A combination of Cadmium and UV-B radiation impairs sea urchin embryo development and induces cell stress response at the gene and protein levels.

Seawater contains metals such as cadmium, zinc, copper, and mercury, normally present in trace amounts. However, as a consequence of environmental pollution, their concentration might increase, causing damage to marine organisms. Similarly, the UV-B radiation might affect marine organisms, given its increase in the environment as a result of the ozone layer reduction. In previous studies we have shown that P. lividus embryos continuously exposed to sub-lethal CdCl2 concentrations showed developmental abnormalities, increased expression of the detoxification gene metallothionein (Pl-MT) and increased levels of the HSP70 and HSP60 stress proteins. When embryos were exposed to UV-B, we found morphological malformation and modulations in the differentiation (SM30) and stress (p38, HSP70, Pl-14.3.3?) markers, at both the protein and gene levels. In this study we investigated the effects of the combined exposure to CdCl2 and UV-B radiation. We found that the two agents act synergistically causing morphological malformations, mainly affecting skeleton pattern in 76% of embryos at the pluteus stage. By q-PCR we found a remarkable up-regulation of the Pl-MT and Pl-14.3.3? genes at 24 hours after exposure.
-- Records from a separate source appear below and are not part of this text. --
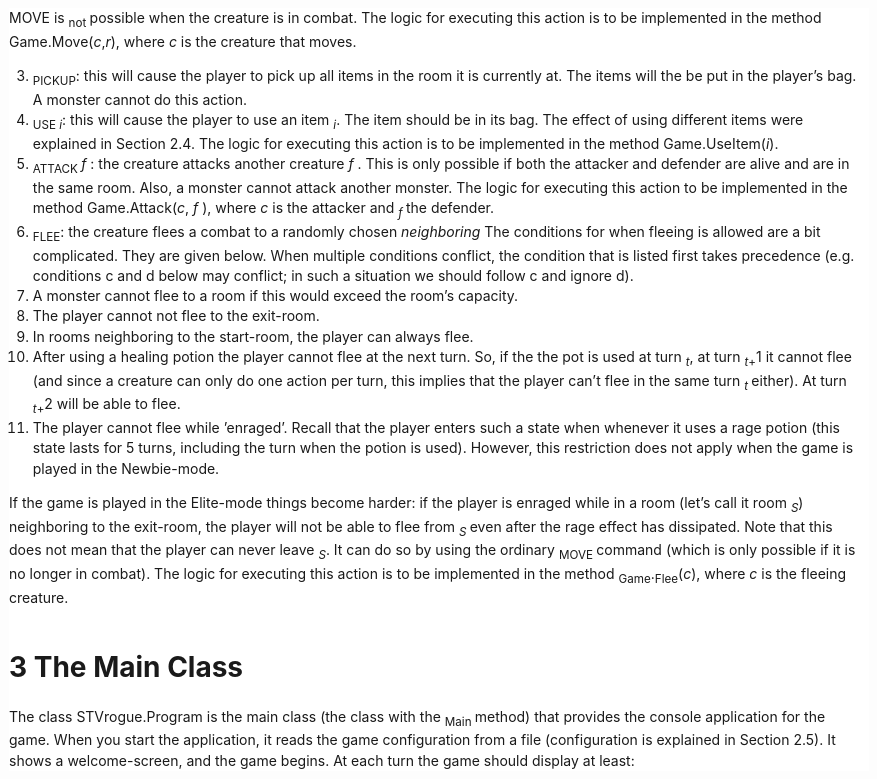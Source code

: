 </ol>

MOVE is <sub>not </sub>possible when the creature is in combat. The logic for executing this action is to be implemented in the method Game.Move(<em>c</em>,<em>r</em>), where <em>c </em>is the creature that moves.

<ol start="3">

 <li><sub>PICKUP</sub>: this will cause the player to pick up all items in the room it is currently at. The items will the be put in the player’s bag. A monster cannot do this action.</li>

 <li><sub>USE </sub><em><sub>i</sub></em>: this will cause the player to use an item <em><sub>i</sub></em>. The item should be in its bag. The effect of using different items were explained in Section 2.4. The logic for executing this action is to be implemented in the method Game.UseItem(<em>i</em>).</li>

 <li><sub>ATTACK </sub><em>f </em>: the creature attacks another creature <em>f </em>. This is only possible if both the attacker and defender are alive and are in the same room. Also, a monster cannot attack another monster. The logic for executing this action to be implemented in the method Game.Attack(<em>c</em>, <em>f </em>), where <em>c </em>is the attacker and <em><sub>f </sub></em>the defender.</li>

 <li><sub>FLEE</sub>: the creature flees a combat to a randomly chosen <em>neighboring </em> The conditions for when fleeing is allowed are a bit complicated. They are given below. When multiple conditions conflict, the condition that is listed first takes precedence (e.g. conditions c and d below may conflict; in such a situation we should follow c and ignore d).</li>

 <li>A monster cannot flee to a room if this would exceed the room’s capacity.</li>

 <li>The player cannot not flee to the exit-room.</li>

 <li>In rooms neighboring to the start-room, the player can always flee.</li>

 <li>After using a healing potion the player cannot flee at the next turn. So, if the the pot is used at turn <em><sub>t</sub></em>, at turn <em><sub>t</sub></em><sub>+</sub>1 it cannot flee (and since a creature can only do one action per turn, this implies that the player can’t flee in the same turn <em><sub>t </sub></em>either). At turn <em><sub>t</sub></em><sub>+</sub>2 will be able to flee.</li>

 <li>The player cannot flee while ’enraged’. Recall that the player enters such a state when whenever it uses a rage potion (this state lasts for 5 turns, including the turn when the potion is used). However, this restriction does not apply when the game is played in the Newbie-mode.</li>

</ol>

If the game is played in the Elite-mode things become harder: if the player is enraged while in a room (let’s call it room <em><sub>S</sub></em>) neighboring to the exit-room, the player will not be able to flee from <em><sub>S </sub></em>even after the rage effect has dissipated. Note that this does not mean that the player can never leave <em><sub>S</sub></em>. It can do so by using the ordinary <sub>MOVE </sub>command (which is only possible if it is no longer in combat). The logic for executing this action is to be implemented in the method <sub>Game</sub>.<sub>Flee</sub>(<em>c</em>), where <em>c </em>is the fleeing creature.

<h1>3        The Main Class</h1>

The class STVrogue.Program is the main class (the class with the <sub>Main </sub>method) that provides the console application for the game. When you start the application, it reads the game configuration from a file (configuration is explained in Section 2.5). It shows a welcome-screen, and the game begins. At each turn the game should display at least:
By WMISH we found a specific labelling of the intestine in gastrula and pluteus control embryos using both Pl-MT and Pl-14.3.3? RNA probes. After exposure to CdCl2/UV-B we observed that Pl-MT and Pl-14.3.3? mRNA were expressed also in other embryonic territories. The combination of the two agents induced an increase of the HSP70 and p63 protein levels, as observed by Western blotting 24 hours after treatment. In preliminary experiments of cellular fractionation at 48 hours, we found a preferential distribution of HSP70 and p63 proteins in different cellular compartments of treated embryos. In brief, sea urchin embryos have been proven to possess a protective machinery activated at the transcriptional and translational levels in response to chemical and physical agents.